ATLANTA – Delta Air Lines is stuck in the middle of a scrap between China and Taiwan, just as the carrier expands in the lucrative region.
China has demanded that airlines stop referring to Taiwan as a country on their websites, and pinpointed Atlanta-based Delta as one of four airlines that was “incomplete” in making changes by China’s deadline last week.
The war over words highlights the challenges U.S. companies with a global presence face in navigating politics overseas. What otherwise might be a minor dispute over semantics takes on significant weight for businesses that want to avoid making enemies in fertile international markets.
Last week’s development also reflects an “increasing willingness by countries to use economic punishment to get their way politically,” said Penelope Prime, a professor at Georgia State University and founding director of the China Research Center.
Delta, as a company that operates internationally, is “affected by these types of geopolitical perspectives. It certainly adds risks to their international operations,” Prime said.
It’s yet to be seen what the potential consequences could be if China ultimately disagrees with how U.S. airlines list Taiwan on their websites.
Prime said there’s a chance if airlines don’t do “exactly what China wants, that they will say you can’t fly into China anymore. That would be extreme, but it’s certainly possible.”

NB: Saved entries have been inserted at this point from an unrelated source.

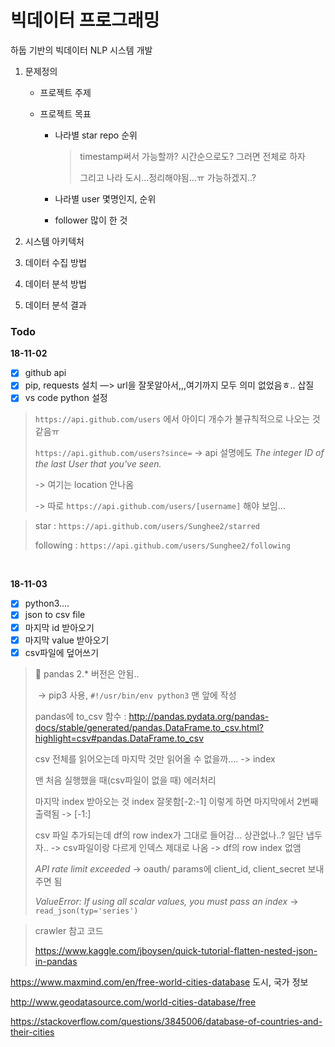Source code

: # 빅데이터 프로그래밍
하둡 기반의 빅데이터 NLP 시스템 개발

1. 문제정의

   - 프로젝트 주제

   - 프로젝트 목표

     - 나라별 star repo 순위

       > timestamp써서 가능할까? 시간순으로도? 그러면 전체로 하자
       >
       > 그리고 나라 도시…정리해야됨…ㅠ 가능하겠지..?

     - 나라별 user 몇명인지, 순위

     - follower 많이 한 것 

2. 시스템 아키텍처
3. 데이터 수집 방법
4. 데이터 분석 방법
5. 데이터 분석 결과



### Todo

**18-11-02**

- [x] github api  
- [x] pip, requests 설치 —> url을 잘못알아서,,,여기까지 모두 의미 없었음ㅎ.. 삽질
- [x] vs code python 설정

> `https://api.github.com/users` 에서 아이디 개수가 불규칙적으로 나오는 것 같음ㅠ
>
> `https://api.github.com/users?since=` -> api 설명에도 *The integer ID of the last User that you've seen.*
>
> -> 여기는 location 안나옴
>
> -> 따로 `https://api.github.com/users/[username]` 해야 보임...

> star : `https://api.github.com/users/Sunghee2/starred`
>
> following : `https://api.github.com/users/Sunghee2/following` 

<br/>

**18-11-03**

- [x] python3....
- [x] json to csv file
- [x] 마지막 id 받아오기 
- [x] 마지막 value 받아오기
- [x] csv파일에 덮어쓰기

> :bug: pandas 2.* 버전은 안됨.. 
>
> ​	-> pip3 사용, `#!/usr/bin/env python3` 맨 앞에 작성
>
> pandas에 to_csv 함수 : http://pandas.pydata.org/pandas-docs/stable/generated/pandas.DataFrame.to_csv.html?highlight=csv#pandas.DataFrame.to_csv
>
> csv 전체를 읽어오는데 마지막 것만 읽어올 수 없을까…. -> index 
>
> 맨 처음 실행했을 때(csv파일이 없을 때) 에러처리
>
> 마지막 index 받아오는 것 index 잘못함[-2:-1] 이렇게 하면 마지막에서 2번째 출력됨 -> [-1:]
>
> csv 파일 추가되는데 df의 row index가 그대로 들어감... 상관없나..? 일단 냅두자.. -> csv파일이랑 다르게 인덱스 제대로 나옴 -> df의 row index 없앰
>
> *API rate limit exceeded* -> oauth/ params에 client_id, client_secret 보내주면 됨
>
> *ValueError: If using all scalar values, you must pass an index* -> `read_json(typ='series')`

> crawler 참고 코드
>
> https://www.kaggle.com/jboysen/quick-tutorial-flatten-nested-json-in-pandas





https://www.maxmind.com/en/free-world-cities-database 도시, 국가 정보

http://www.geodatasource.com/world-cities-database/free

https://stackoverflow.com/questions/3845006/database-of-countries-and-their-cities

If that happened, it would cut off one of the most critical markets for Delta’s future growth.
In January, China flexed its political muscle and ordered Marriott to shut down its mainland China website and app for a week after the hotel chain sent a customer survey including Taiwan, Tibet and Hong Kong in a list of countries.
Last week, the Civil Aviation Administration of China said 40 of 44 foreign airlines had “rectified” the matter, and called out United, American, Delta and Hawaiian airlines for “incomplete” progress.

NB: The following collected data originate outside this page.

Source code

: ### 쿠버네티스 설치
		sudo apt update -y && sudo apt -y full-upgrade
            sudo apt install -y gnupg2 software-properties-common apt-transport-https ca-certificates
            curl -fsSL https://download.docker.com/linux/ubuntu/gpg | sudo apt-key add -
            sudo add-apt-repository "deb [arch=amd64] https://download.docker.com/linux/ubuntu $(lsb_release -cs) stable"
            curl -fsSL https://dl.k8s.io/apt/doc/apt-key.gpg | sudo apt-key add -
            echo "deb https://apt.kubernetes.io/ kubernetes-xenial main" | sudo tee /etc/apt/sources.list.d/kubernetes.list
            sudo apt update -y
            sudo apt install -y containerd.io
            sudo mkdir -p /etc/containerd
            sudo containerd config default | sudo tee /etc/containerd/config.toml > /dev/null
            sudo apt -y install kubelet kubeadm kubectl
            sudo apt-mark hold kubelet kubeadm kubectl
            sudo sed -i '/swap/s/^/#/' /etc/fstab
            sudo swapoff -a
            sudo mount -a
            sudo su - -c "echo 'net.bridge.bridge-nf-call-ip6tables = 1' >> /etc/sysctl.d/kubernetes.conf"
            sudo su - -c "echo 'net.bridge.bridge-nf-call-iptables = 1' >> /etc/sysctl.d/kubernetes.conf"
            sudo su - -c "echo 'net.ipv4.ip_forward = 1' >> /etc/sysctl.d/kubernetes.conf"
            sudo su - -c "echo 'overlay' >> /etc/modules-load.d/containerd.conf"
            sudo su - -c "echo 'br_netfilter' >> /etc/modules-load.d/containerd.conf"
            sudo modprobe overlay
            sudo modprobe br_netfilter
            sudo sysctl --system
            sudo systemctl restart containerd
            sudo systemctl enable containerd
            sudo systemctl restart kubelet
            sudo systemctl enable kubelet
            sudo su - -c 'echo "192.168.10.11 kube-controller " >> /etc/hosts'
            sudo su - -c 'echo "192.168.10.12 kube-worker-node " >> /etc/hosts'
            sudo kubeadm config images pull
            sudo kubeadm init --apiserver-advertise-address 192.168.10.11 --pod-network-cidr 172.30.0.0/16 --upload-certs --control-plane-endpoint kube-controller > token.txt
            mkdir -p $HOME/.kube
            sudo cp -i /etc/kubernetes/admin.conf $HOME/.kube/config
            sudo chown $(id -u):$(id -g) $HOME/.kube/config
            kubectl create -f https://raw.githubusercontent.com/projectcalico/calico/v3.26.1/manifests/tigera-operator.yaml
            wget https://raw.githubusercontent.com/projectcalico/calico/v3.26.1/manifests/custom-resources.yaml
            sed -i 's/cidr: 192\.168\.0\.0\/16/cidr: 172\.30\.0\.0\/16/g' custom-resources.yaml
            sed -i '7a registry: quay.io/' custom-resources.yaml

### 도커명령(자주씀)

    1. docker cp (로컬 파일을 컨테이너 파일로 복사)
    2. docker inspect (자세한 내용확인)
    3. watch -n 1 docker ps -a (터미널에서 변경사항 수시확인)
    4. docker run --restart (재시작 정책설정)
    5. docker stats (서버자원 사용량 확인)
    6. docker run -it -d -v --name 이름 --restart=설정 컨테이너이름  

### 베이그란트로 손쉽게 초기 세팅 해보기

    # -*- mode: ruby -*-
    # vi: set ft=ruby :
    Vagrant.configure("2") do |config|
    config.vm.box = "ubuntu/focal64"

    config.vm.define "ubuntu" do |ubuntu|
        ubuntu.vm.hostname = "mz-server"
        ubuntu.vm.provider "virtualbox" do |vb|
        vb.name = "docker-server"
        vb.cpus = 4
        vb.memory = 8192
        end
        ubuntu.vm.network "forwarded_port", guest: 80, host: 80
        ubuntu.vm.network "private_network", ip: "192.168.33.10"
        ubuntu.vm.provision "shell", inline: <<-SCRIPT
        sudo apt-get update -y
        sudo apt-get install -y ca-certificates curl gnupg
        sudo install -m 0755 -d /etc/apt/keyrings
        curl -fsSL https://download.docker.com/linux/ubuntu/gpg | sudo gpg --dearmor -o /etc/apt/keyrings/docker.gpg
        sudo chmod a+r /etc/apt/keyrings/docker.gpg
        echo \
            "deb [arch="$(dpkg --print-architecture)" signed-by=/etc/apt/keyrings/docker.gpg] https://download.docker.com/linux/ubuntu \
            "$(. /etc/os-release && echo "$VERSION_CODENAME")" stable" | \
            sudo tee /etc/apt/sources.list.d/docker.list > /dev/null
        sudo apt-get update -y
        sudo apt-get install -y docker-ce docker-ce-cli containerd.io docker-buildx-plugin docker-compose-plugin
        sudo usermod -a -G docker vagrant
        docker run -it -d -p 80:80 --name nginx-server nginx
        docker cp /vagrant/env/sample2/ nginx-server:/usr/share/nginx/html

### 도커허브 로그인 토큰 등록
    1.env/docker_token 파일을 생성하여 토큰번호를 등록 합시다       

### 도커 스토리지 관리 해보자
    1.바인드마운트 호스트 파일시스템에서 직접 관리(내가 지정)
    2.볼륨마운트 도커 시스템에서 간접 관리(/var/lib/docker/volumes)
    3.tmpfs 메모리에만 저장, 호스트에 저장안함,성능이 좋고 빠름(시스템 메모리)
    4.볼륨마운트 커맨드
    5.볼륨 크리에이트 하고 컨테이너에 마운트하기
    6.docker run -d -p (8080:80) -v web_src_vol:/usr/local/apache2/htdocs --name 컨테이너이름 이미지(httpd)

Delta officials said the airline and other U.S. carriers are “in the process of implementing website changes in response to the Civil Aviation Administration of China’s request, and we will remain in close consultation with the U.S. Government throughout this process.”
‘Trying to finesse it’
The conflict comes as Delta restarts its Atlanta-Shanghai route, increasing its presence in China.
China, one of the largest economies in the world, is a key market for Delta’s future growth.

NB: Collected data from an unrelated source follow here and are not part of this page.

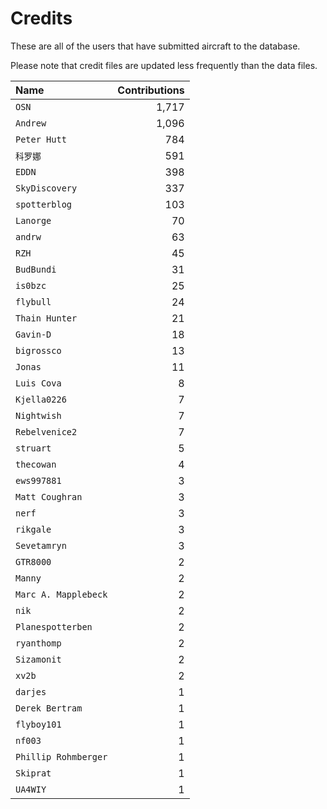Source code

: ﻿# Credits

These are all of the users that have submitted aircraft to the database.

Please note that credit files are updated less frequently than the data files.

| Name                 | Contributions |
| :--                  | --: |
| `OSN`                | 1,717 |
| `Andrew`             | 1,096 |
| `Peter Hutt`         | 784 |
| `科罗娜`                | 591 |
| `EDDN`               | 398 |
| `SkyDiscovery`       | 337 |
| `spotterblog`        | 103 |
| `Lanorge`            | 70 |
| `andrw`              | 63 |
| `RZH`                | 45 |
| `BudBundi`           | 31 |
| `is0bzc`             | 25 |
| `flybull`            | 24 |
| `Thain Hunter`       | 21 |
| `Gavin-D`            | 18 |
| `bigrossco`          | 13 |
| `Jonas`              | 11 |
| `Luis Cova`          | 8 |
| `Kjella0226`         | 7 |
| `Nightwish`          | 7 |
| `Rebelvenice2`       | 7 |
| `struart`            | 5 |
| `thecowan`           | 4 |
| `ews997881`          | 3 |
| `Matt Coughran`      | 3 |
| `nerf`               | 3 |
| `rikgale`            | 3 |
| `Sevetamryn`         | 3 |
| `GTR8000`            | 2 |
| `Manny`              | 2 |
| `Marc A. Mapplebeck` | 2 |
| `nik`                | 2 |
| `Planespotterben`    | 2 |
| `ryanthomp`          | 2 |
| `Sizamonit`          | 2 |
| `xv2b`               | 2 |
| `darjes`             | 1 |
| `Derek Bertram`      | 1 |
| `flyboy101`          | 1 |
| `nf003`              | 1 |
| `Phillip Rohmberger` | 1 |
| `Skiprat`            | 1 |
| `UA4WIY`             | 1 |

Delta discontinued service to Taiwan last year, but flies to Beijing, Shanghai and Hong Kong from U.S. hubs.
By the Wednesday deadline, Delta had changed the way it listed Taipei, Hong Kong and Macau, as well as Beijing, Shanghai and other cities in China — using only the city name and no country in its website booking engine.
“Clearly they’re trying to finesse it,” said Charles Shapiro, president of the World Affairs Council of Atlanta.
A Delta web page on destinations in the Asia Pacific region takes a similar tack, listing cities and countries like “Bangkok, Thailand” and “Osaka, Japan,” but only city names “Beijing,” “Hong Kong” and “Shanghai.”
Yet even after the deadline, Delta’s downloadable Asia route map and interactive route map identified countries including “China” — with “Taiwan” also identified. Another Delta web page lists Asia “Countries/Regions” as “China; Japan; Guam; Hong Kong; Palau; Saipan; Singapore; South Korea; Taiwan; Thailand.”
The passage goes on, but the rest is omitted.